= Women's Environment and Development Organization =

The Women's Environment & Development Organization (WEDO) is an international non-governmental organization based in New York City, U.S. that advocates women's equality in global policy. Its early successes included achieving gender equality in the final documents of Agenda 21 and the Rio Declaration. In 2006, the organization was named as an international Champion of the Earth by the United Nations Environment Programme.

WEDO was founded in 1990 by two former United States Congresswoman Bella Abzug and Mim Kelber, who was a feminist activist. Several pioneers have also contributed to the development of this organization such as Thais Corral , Jocelyn Dow, Wangari Maathai , Brownie Ledbetter, Chief Bisi Ogunleye , and Vandana Shiva. The organization fights for women's rights on an international level through a series of worldwide conferences and actions.

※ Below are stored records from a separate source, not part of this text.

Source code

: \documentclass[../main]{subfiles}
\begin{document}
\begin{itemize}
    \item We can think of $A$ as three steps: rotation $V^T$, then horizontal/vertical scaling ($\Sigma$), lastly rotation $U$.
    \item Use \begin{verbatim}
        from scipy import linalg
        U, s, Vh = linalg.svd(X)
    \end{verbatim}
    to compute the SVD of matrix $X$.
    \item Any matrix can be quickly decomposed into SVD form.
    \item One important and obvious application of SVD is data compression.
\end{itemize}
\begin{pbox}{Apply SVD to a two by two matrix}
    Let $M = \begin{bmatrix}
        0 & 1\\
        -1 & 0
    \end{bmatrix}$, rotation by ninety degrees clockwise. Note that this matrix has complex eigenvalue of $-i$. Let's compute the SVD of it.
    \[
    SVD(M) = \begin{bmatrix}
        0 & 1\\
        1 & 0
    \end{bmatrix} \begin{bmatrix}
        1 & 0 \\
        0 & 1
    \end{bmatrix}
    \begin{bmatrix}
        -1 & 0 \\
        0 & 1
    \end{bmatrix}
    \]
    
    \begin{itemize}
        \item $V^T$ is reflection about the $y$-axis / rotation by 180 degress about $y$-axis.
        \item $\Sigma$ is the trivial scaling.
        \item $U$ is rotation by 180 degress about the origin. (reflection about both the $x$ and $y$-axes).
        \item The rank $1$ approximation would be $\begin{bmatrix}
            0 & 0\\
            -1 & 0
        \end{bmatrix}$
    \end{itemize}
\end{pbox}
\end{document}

WEDO plays an important role in promoting justice by strengthening global and local advocacy systems. The organization includes a Technical Advisor, an Advocate, Facilitator and Convener, Trainer, Organizer, and Knowledge Creator. All these roles help in advocating for women's human rights by advising, analyzing, and leading a set of several actions to let government and United Nations agencies understand the importance of the implementation of development policies for women across the world.

The organization focuses on six key areas; Climate Policy, Sustainable Cities & Transport, Disaster Risk Reduction, Biodiversity, Peace, Conflict, & Natural Resources, and International Finance & Trade.

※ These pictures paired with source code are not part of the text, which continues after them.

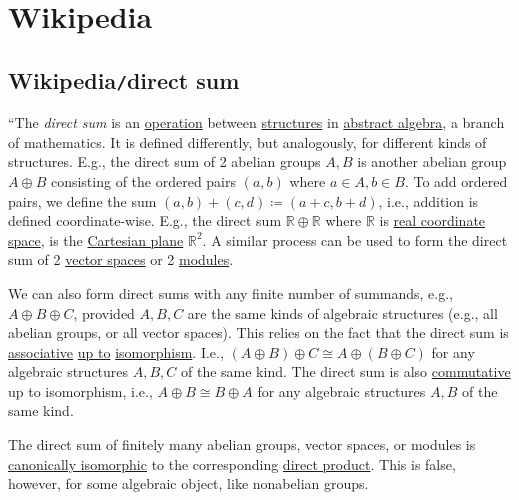 \documentclass{article}
\begin{document}

\section{Wikipedia}

\subsection{Wikipedia{\tt/}direct sum}
``The {\it direct sum} is an \href{https://en.wikipedia.org/wiki/Operation_(mathematics)}{operation} between \href{https://en.wikipedia.org/wiki/Mathematical_structure}{structures} in \href{https://en.wikipedia.org/wiki/Abstract_algebra}{abstract algebra}, a branch of mathematics. It is defined differently, but analogously, for different kinds of structures. E.g., the direct sum of 2 abelian groups $A,B$ is another abelian group $A\oplus B$ consisting of the ordered pairs $(a,b)$ where $a\in A,b\in B$. To add ordered pairs, we define the sum $(a,b) + (c,d)\coloneqq(a + c,b + d)$, i.e., addition is defined coordinate-wise. E.g., the direct sum $\mathbb{R}\oplus\mathbb{R}$ where $\mathbb{R}$ is \href{https://en.wikipedia.org/wiki/Real_coordinate_space}{real coordinate space}, is the \href{https://en.wikipedia.org/wiki/Cartesian_plane}{Cartesian plane} $\mathbb{R}^2$. A similar process can be used to form the direct sum of 2 \href{https://en.wikipedia.org/wiki/Vector_space}{vector spaces} or 2 \href{https://en.wikipedia.org/wiki/Module_(mathematics)}{modules}.

We can also form direct sums with any finite number of summands, e.g., $A\oplus B\oplus C$, provided $A,B,C$ are the same kinds of algebraic structures (e.g., all abelian groups, or all vector spaces). This relies on the fact that the direct sum is \href{https://en.wikipedia.org/wiki/Associative}{associative} \href{https://en.wikipedia.org/wiki/Up_to}{up to} \href{https://en.wikipedia.org/wiki/Isomorphism}{isomorphism}. I.e., $(A\oplus B)\oplus C\cong A\oplus(B\oplus C)$ for any algebraic structures $A,B,C$ of the same kind. The direct sum is also \href{https://en.wikipedia.org/wiki/Commutative}{commutative} up to isomorphism, i.e., $A\oplus B\cong B\oplus A$ for any algebraic structures $A,B$ of the same kind.

The direct sum of finitely many abelian groups, vector spaces, or modules is \href{https://en.wikipedia.org/wiki/Isomorphism}{canonically isomorphic} to the corresponding \href{https://en.wikipedia.org/wiki/Direct_product}{direct product}. This is false, however, for some algebraic object, like nonabelian groups.
\end{document}
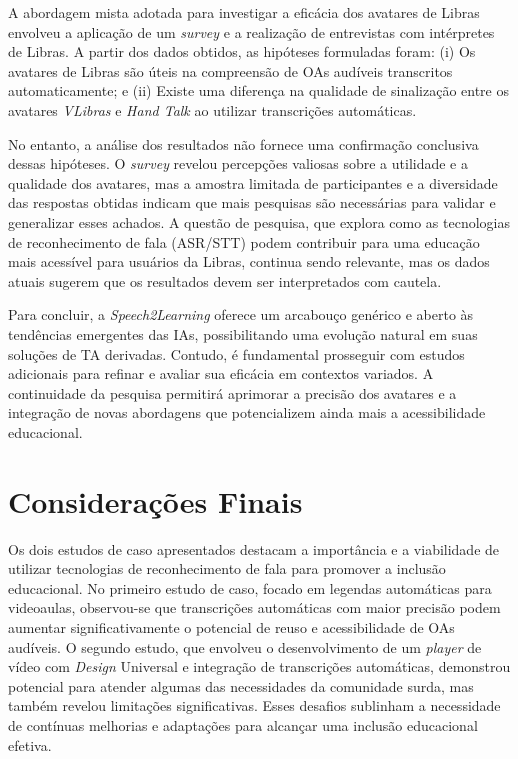 A abordagem mista adotada para investigar a eficácia dos avatares de Libras envolveu a aplicação de um \textit{survey} e a realização de entrevistas com intérpretes de Libras. A partir dos dados obtidos, as hipóteses formuladas foram: (i) Os avatares de Libras são úteis na compreensão de OAs audíveis transcritos automaticamente; e (ii) Existe uma diferença na qualidade de sinalização entre os avatares \textit{VLibras} e \textit{Hand Talk} ao utilizar transcrições automáticas.

No entanto, a análise dos resultados não fornece uma confirmação conclusiva dessas hipóteses. O \textit{survey} revelou percepções valiosas sobre a utilidade e a qualidade dos avatares, mas a amostra limitada de participantes e a diversidade das respostas obtidas indicam que mais pesquisas são necessárias para validar e generalizar esses achados. A questão de pesquisa, que explora como as tecnologias de reconhecimento de fala (ASR/STT) podem contribuir para uma educação mais acessível para usuários da Libras, continua sendo relevante, mas os dados atuais sugerem que os resultados devem ser interpretados com cautela.

Para concluir, a \textit{Speech2Learning} oferece um arcabouço genérico e aberto às tendências emergentes das IAs, possibilitando uma evolução natural em suas soluções de TA derivadas. Contudo, é fundamental prosseguir com estudos adicionais para refinar e avaliar sua eficácia em contextos variados. A continuidade da pesquisa permitirá aprimorar a precisão dos avatares e a integração de novas abordagens que potencializem ainda mais a acessibilidade educacional.

\section{Considerações Finais}

Os dois estudos de caso apresentados destacam a importância e a viabilidade de utilizar tecnologias de reconhecimento de fala para promover a inclusão educacional. No primeiro estudo de caso, focado em legendas automáticas para videoaulas, observou-se que transcrições automáticas com maior precisão podem aumentar significativamente o potencial de reuso e acessibilidade de OAs audíveis. O segundo estudo, que envolveu o desenvolvimento de um \textit{player} de vídeo com \textit{Design} Universal e integração de transcrições automáticas, demonstrou potencial para atender algumas das necessidades da comunidade surda, mas também revelou limitações significativas. Esses desafios sublinham a necessidade de contínuas melhorias e adaptações para alcançar uma inclusão educacional efetiva.

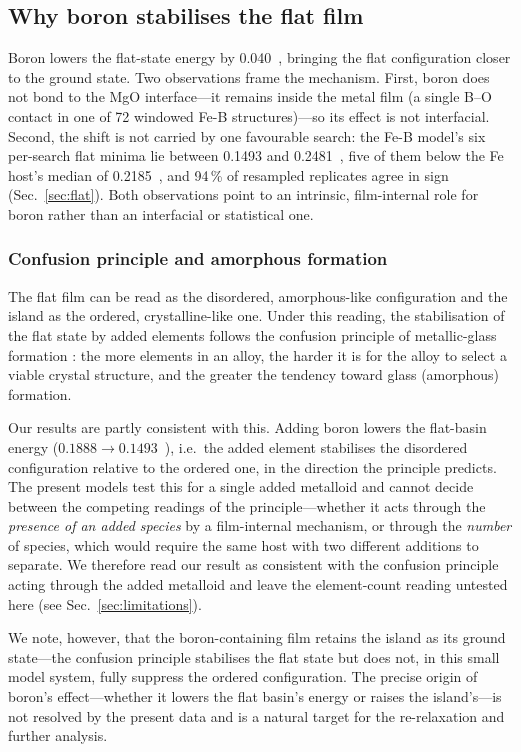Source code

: \subsection{Why boron stabilises the flat film}
\label{sec:boron}

Boron lowers the flat-state energy by 0.040~\eVA, bringing the flat configuration closer to the
ground state. Two observations frame the mechanism. First, boron does not bond to the MgO
interface---it remains inside the metal film (a single B--O contact in one of 72 windowed Fe-B
structures)---so its effect is not interfacial. Second, the shift is not carried by one favourable
search: the Fe-B model's six per-search flat minima lie between 0.1493 and 0.2481~\eVA, five of them
below the Fe host's median of 0.2185~\eVA, and 94\,\% of resampled replicates agree in sign
(Sec.~\ref{sec:flat}). Both observations point to an intrinsic, film-internal role for boron rather
than an interfacial or statistical one.

\subsubsection{Confusion principle and amorphous formation} The flat film can be read as the disordered,
amorphous-like configuration and the island as the ordered, crystalline-like one. Under this reading,
the stabilisation of the flat state by added elements follows the confusion principle of
metallic-glass formation \cite{greer1993}: the more elements in an alloy, the harder it is for the
alloy to select a viable crystal structure, and the greater the tendency toward glass (amorphous)
formation.

Our results are partly consistent with this. Adding boron lowers the flat-basin energy
($0.1888 \to 0.1493$~\eVA), i.e.\ the added element stabilises the disordered configuration relative
to the ordered one, in the direction the principle predicts. The present models test this for a
single added metalloid and cannot decide between the competing readings of the principle---whether it
acts through the \emph{presence of an added species} by a film-internal mechanism, or through the
\emph{number} of species, which would require the same host with two different additions to separate.
We therefore read our result as consistent with the confusion principle acting through the added
metalloid and leave the element-count reading untested here (see Sec.~\ref{sec:limitations}).

We note, however, that the boron-containing film retains the island as its ground state---the
confusion principle stabilises the flat state but does not, in this small model system, fully
suppress the ordered configuration. The precise origin of boron's effect---whether it lowers the flat
basin's energy or raises the island's---is not resolved by the present data and is a natural target
for the re-relaxation and further analysis.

The organization has also developed the Gender Climate Tracker App. The app allows users to access any information, policies, and laws governments from around the world have established on climate change. The app was created following the Paris Climate Agreement in collaboration with the governments of Finland and Switzerland, as well as Global Gender and Climate Alliance (GGCA). The organization hopes that users will take advantage of the app by using it to keep governments and officials accountable for following through on any commitments made.

WEDO also started the “Feminist Agenda for a Green New Deal” with 13 other partners. The coalition analyzes how feminist principles on intersectional gender inequality cross-cut with climate change in order to try to establish a healthier planet in the future. The website states that a Green New Deal must be guided by principles of justice and accountability, as well as listing principles for action.

WEDO and the Center for Women's Global Leadership launched the Gender Equality Architecture Reform (GEAR) Campaign in February 2008 to mobilize women's groups and allies to push for the adoption of the new UN entity for gender equality and women's empowerment.

Priority projects include MisFortune500.org, climate change advocacy, and UN Reform.